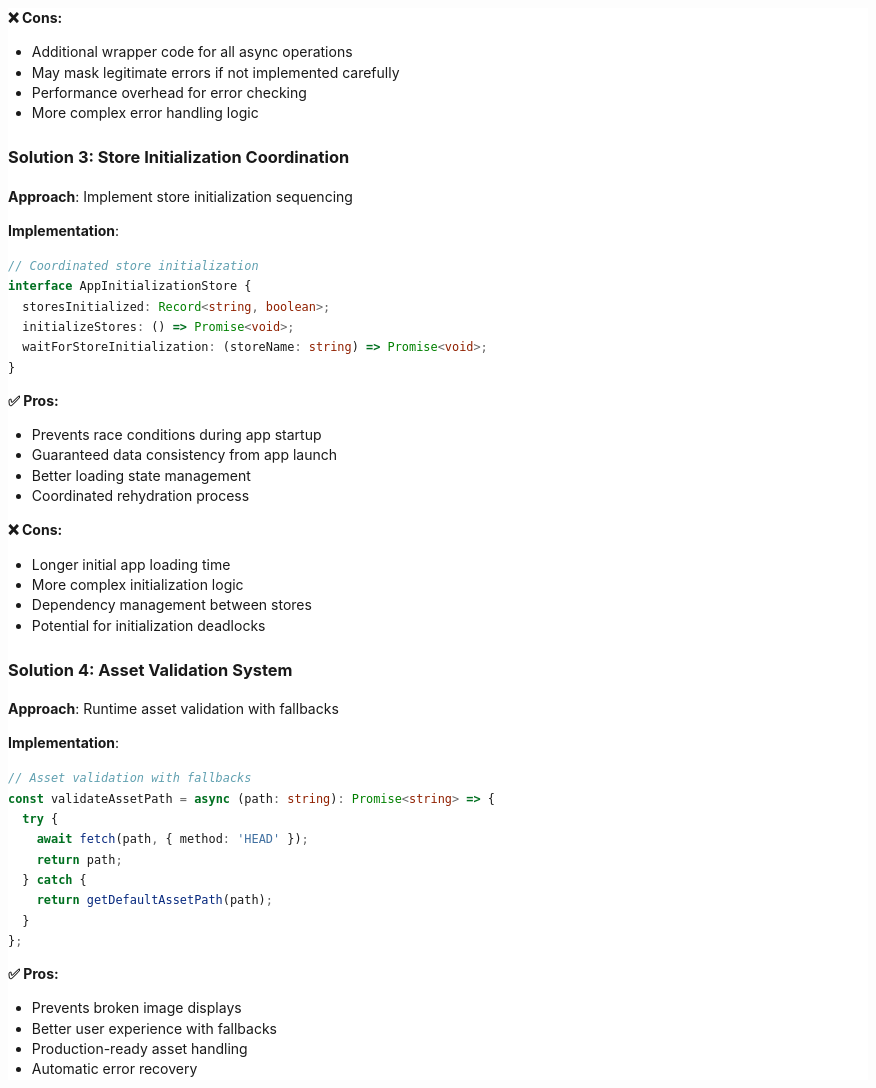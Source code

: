 **❌ Cons:**
- Additional wrapper code for all async operations
- May mask legitimate errors if not implemented carefully
- Performance overhead for error checking
- More complex error handling logic

### **Solution 3: Store Initialization Coordination**

**Approach**: Implement store initialization sequencing

**Implementation**:
```typescript
// Coordinated store initialization
interface AppInitializationStore {
  storesInitialized: Record<string, boolean>;
  initializeStores: () => Promise<void>;
  waitForStoreInitialization: (storeName: string) => Promise<void>;
}
```

**✅ Pros:**
- Prevents race conditions during app startup
- Guaranteed data consistency from app launch
- Better loading state management
- Coordinated rehydration process

**❌ Cons:**
- Longer initial app loading time
- More complex initialization logic
- Dependency management between stores
- Potential for initialization deadlocks

### **Solution 4: Asset Validation System**

**Approach**: Runtime asset validation with fallbacks

**Implementation**:
```typescript
// Asset validation with fallbacks
const validateAssetPath = async (path: string): Promise<string> => {
  try {
    await fetch(path, { method: 'HEAD' });
    return path;
  } catch {
    return getDefaultAssetPath(path);
  }
};
```

**✅ Pros:**
- Prevents broken image displays
- Better user experience with fallbacks
- Production-ready asset handling
- Automatic error recovery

◇ ◇ ◇

Exercise: Apart from its pictures, the material above should be repeated exactly.

Solution for this task:
Source code

: **❌ Cons:**
- Additional wrapper code for all async operations
- May mask legitimate errors if not implemented carefully
- Performance overhead for error checking
- More complex error handling logic

### **Solution 3: Store Initialization Coordination**

**Approach**: Implement store initialization sequencing

**Implementation**:
```typescript
// Coordinated store initialization
interface AppInitializationStore {
  storesInitialized: Record<string, boolean>;
  initializeStores: () => Promise<void>;
  waitForStoreInitialization: (storeName: string) => Promise<void>;
}
```

**✅ Pros:**
- Prevents race conditions during app startup
- Guaranteed data consistency from app launch
- Better loading state management
- Coordinated rehydration process

**❌ Cons:**
- Longer initial app loading time
- More complex initialization logic
- Dependency management between stores
- Potential for initialization deadlocks

### **Solution 4: Asset Validation System**

**Approach**: Runtime asset validation with fallbacks

**Implementation**:
```typescript
// Asset validation with fallbacks
const validateAssetPath = async (path: string): Promise<string> => {
  try {
    await fetch(path, { method: 'HEAD' });
    return path;
  } catch {
    return getDefaultAssetPath(path);
  }
};
```

**✅ Pros:**
- Prevents broken image displays
- Better user experience with fallbacks
- Production-ready asset handling
- Automatic error recovery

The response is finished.